In the charged atmosphere of the times, The Almanac Singers attracted mainstream attention. Their appearance on the nationally broadcast radio series We the People in January 1942 led to interest from the William Morris booking agency and the major label Decca Records. On Feb. 14 they appeared on the radio series This Is War, which was broadcast simultaneously on all four networks. Three days later N.Y. newspapers published stories recalling their antiwar songs of the year before and their ties to the Communist party, effectively destroying their hope of broad popular acceptance. They recorded their fifth and final album, Dear Mr. President, for Keynote, at which time the group consisted of Seeger, Lampell, Lomax, bass singer Arthur Stern, Pete Hawes’s brother Butch (Baldwin) Hawes (b. 1919; d. 1971), and singer/accordion player Sis (Agnes) Cunningham; it was released in May.

In April the group had traveled to Detroit and performed for the United Auto Workers. Their reception, and the promise of defense work, led several members to move to Detroit in June, and Lomax, Stern, Butch Hawes, and Charlie Polacheck set up a satellite edition of The Almanac Singers that performed extensively for union gatherings throughout the Midwest. Meanwhile, the N.Y. group, now sometimes featuring such performers as Cisco (Gilbert Vandine) Houston (b. Wilmington, Del, Aug. 18, 1918; d. San Bernadino, Calif., April 29, 1961), Brownie McGhee (Walter Brown) (b. Knoxville, Tenn., Nov. 30, 1915; d. Feb. 16, 1996), and Sonny Terry (Saunders Terrell; b. Greensboro, N.C., Oct. 24, 1911; d. N.Y., March 11, 1986), continued a fitful existence. Seeger joined the military service in July, and other members soon followed. More press attacks in January 1943 effectively ended the group; a final Almanac Singers performance, featuring Stern, Cunningham, and Polacheck, took place at Wayne State Univ. on Feb. 17.
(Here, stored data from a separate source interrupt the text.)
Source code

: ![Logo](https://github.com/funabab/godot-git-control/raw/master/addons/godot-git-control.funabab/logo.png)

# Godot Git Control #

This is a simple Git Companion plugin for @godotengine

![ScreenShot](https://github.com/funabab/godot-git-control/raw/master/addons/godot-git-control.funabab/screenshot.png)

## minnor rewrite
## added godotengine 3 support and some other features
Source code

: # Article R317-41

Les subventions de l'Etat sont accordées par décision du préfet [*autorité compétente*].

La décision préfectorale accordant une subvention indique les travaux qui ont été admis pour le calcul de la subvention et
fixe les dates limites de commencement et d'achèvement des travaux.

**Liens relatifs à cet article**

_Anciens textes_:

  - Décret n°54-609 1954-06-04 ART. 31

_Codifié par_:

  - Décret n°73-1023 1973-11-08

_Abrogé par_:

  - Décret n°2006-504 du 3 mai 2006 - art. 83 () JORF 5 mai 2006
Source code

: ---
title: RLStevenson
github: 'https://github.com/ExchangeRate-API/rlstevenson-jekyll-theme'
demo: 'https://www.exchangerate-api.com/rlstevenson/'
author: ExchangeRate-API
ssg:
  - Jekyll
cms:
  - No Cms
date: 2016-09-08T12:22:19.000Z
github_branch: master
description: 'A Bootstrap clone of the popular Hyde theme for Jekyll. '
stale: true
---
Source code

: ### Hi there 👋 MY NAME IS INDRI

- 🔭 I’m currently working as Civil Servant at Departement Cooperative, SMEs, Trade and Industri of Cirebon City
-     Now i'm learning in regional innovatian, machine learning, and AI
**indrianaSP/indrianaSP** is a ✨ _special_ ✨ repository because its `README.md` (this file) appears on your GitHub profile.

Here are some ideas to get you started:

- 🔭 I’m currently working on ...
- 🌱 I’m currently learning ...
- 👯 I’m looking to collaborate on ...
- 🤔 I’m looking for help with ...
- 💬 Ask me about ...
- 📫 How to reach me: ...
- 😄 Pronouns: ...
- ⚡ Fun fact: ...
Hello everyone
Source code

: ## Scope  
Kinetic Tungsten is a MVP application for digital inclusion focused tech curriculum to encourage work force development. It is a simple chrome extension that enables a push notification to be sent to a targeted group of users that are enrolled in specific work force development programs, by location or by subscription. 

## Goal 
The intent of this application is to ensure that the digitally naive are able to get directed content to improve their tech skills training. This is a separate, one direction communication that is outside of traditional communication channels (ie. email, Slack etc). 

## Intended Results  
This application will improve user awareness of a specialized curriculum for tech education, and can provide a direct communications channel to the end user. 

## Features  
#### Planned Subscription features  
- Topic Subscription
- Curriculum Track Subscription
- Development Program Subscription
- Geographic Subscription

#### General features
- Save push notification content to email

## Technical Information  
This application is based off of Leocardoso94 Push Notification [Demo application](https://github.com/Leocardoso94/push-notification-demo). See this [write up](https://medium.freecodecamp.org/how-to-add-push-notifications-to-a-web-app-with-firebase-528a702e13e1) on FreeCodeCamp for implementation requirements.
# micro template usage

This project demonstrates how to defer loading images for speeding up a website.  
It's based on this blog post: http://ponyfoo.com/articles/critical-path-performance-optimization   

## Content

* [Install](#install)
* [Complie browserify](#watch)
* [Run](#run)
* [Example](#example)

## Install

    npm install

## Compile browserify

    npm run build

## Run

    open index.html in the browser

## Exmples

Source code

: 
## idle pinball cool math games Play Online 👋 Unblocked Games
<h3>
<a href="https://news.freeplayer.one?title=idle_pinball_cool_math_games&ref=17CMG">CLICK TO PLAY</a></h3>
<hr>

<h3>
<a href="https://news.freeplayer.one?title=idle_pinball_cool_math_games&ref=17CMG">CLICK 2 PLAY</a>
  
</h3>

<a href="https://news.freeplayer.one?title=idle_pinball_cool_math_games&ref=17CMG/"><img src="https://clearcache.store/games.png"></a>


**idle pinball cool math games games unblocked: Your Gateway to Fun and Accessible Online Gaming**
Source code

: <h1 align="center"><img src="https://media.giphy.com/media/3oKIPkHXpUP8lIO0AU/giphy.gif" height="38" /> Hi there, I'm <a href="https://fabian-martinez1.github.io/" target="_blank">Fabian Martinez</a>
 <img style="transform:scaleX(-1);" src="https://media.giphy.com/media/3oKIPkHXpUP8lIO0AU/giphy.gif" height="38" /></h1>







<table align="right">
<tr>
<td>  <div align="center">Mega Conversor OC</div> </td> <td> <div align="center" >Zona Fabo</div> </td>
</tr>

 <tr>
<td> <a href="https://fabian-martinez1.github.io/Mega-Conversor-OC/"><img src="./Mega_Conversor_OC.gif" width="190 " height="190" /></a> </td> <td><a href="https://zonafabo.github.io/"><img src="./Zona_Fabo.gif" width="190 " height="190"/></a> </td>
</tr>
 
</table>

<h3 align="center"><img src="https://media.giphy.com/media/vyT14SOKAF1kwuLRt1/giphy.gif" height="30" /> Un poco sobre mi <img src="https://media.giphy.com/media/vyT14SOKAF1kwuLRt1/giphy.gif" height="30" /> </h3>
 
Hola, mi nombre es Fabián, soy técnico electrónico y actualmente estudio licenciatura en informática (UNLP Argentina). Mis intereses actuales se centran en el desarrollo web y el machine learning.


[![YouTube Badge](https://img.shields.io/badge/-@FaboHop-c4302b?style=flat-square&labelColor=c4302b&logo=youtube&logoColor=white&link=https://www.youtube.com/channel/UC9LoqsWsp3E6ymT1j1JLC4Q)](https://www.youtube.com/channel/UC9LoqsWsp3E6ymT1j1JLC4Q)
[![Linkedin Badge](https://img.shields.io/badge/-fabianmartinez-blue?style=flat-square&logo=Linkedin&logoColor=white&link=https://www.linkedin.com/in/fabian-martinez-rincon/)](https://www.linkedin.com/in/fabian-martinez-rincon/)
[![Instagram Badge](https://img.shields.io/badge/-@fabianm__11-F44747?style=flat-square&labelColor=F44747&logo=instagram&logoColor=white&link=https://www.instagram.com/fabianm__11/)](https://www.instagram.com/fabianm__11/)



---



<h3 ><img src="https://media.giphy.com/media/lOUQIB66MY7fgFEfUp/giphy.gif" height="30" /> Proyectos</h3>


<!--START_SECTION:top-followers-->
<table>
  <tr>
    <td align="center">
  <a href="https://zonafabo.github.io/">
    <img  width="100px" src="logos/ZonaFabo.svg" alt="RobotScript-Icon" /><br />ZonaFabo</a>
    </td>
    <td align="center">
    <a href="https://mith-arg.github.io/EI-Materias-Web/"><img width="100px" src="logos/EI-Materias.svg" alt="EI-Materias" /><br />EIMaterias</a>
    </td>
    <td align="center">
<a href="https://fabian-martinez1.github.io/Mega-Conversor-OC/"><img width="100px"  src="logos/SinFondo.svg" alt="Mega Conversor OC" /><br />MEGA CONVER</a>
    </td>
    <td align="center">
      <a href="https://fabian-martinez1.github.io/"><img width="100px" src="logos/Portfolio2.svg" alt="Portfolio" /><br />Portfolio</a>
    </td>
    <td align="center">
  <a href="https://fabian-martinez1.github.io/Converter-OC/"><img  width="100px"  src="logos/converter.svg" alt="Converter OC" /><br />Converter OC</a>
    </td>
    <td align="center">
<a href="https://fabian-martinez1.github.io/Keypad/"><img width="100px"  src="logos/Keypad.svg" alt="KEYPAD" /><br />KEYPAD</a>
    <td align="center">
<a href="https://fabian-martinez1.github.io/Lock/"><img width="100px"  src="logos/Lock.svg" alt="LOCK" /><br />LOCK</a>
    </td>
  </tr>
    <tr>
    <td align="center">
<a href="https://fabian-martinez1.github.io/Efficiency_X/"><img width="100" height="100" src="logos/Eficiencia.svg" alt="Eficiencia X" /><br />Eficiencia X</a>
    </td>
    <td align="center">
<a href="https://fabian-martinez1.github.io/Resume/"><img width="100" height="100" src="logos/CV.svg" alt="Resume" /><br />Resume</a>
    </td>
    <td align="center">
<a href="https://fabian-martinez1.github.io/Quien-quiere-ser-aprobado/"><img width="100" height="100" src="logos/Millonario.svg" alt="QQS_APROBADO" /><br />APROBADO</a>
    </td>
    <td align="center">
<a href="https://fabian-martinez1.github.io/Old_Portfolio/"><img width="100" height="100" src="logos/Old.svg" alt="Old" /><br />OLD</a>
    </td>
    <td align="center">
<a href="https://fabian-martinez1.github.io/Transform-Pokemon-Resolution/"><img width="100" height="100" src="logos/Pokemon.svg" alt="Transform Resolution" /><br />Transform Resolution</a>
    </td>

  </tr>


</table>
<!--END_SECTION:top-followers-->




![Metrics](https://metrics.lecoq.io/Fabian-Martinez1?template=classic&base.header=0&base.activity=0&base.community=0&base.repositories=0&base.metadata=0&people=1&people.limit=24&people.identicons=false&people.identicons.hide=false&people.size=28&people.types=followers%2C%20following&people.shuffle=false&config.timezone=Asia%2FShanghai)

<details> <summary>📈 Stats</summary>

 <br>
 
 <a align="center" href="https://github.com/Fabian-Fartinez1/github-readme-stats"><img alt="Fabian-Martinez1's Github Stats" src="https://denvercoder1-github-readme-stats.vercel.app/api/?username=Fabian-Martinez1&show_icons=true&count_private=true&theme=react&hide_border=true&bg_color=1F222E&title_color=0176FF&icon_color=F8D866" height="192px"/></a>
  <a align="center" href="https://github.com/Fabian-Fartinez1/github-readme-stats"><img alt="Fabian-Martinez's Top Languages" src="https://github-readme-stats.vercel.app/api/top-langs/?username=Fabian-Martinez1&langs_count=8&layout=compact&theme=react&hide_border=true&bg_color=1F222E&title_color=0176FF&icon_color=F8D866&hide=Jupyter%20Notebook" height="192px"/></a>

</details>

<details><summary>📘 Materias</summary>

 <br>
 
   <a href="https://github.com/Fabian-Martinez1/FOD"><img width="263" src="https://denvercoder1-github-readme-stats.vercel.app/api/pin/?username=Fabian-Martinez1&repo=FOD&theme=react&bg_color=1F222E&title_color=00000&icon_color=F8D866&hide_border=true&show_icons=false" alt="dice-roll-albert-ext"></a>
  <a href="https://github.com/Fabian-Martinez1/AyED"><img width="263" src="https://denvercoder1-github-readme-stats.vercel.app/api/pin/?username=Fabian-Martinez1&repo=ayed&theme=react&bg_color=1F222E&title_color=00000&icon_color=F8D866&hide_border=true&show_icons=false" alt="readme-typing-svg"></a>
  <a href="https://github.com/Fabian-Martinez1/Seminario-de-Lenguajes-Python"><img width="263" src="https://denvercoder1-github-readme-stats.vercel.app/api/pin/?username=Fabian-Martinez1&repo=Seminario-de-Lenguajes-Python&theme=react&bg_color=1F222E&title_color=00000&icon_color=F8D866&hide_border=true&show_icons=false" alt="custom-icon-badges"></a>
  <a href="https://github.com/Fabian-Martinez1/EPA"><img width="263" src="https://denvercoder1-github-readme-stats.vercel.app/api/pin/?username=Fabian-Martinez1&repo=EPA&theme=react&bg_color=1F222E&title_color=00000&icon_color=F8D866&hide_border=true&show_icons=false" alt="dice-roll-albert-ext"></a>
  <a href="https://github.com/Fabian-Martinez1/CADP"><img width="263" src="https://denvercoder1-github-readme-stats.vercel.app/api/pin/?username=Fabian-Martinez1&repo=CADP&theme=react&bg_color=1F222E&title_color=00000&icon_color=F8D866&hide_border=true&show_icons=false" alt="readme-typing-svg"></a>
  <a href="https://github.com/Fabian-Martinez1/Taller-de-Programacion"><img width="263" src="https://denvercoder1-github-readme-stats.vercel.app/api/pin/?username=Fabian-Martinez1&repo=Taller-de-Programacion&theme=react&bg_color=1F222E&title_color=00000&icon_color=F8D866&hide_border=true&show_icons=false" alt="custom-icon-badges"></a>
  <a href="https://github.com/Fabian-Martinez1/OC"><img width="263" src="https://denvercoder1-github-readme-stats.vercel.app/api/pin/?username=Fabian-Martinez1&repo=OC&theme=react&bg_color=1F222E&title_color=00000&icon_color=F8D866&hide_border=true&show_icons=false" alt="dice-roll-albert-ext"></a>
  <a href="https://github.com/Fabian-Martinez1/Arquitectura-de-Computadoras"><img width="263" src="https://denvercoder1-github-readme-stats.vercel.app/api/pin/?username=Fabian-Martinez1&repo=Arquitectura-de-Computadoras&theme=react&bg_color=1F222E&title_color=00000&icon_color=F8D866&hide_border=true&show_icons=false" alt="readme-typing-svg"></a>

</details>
Following World War II, many former members of The Almanac Singers met on Dec. 30, 1945, and set up People’s Songs, Inc., an organization that fostered the writing and performing of left-wing folk songs and published the People’s Songs Bulletin starting in February 1946. Subsequently, People’s Artists, Inc., the Weavers, and Sing Out! and Broadside magazines, all featuring former Almanacs, carried on the group’s work into succeeding decades. Talking Union was reissued on LP by Folkways in 1955 and remains in print. In 1996 three reissues brought all of the group’s recordings into print on CD: That’s Why We’re Marching: World War II and the American Folk Song Movement on Smithsonian Folkways; The Almanac Singers: Their Complete General Recordings on MCA; and Songs for Political Action: Folk Music, Topical Songs and the American Left, 1926-1953 on the German Bear Family label.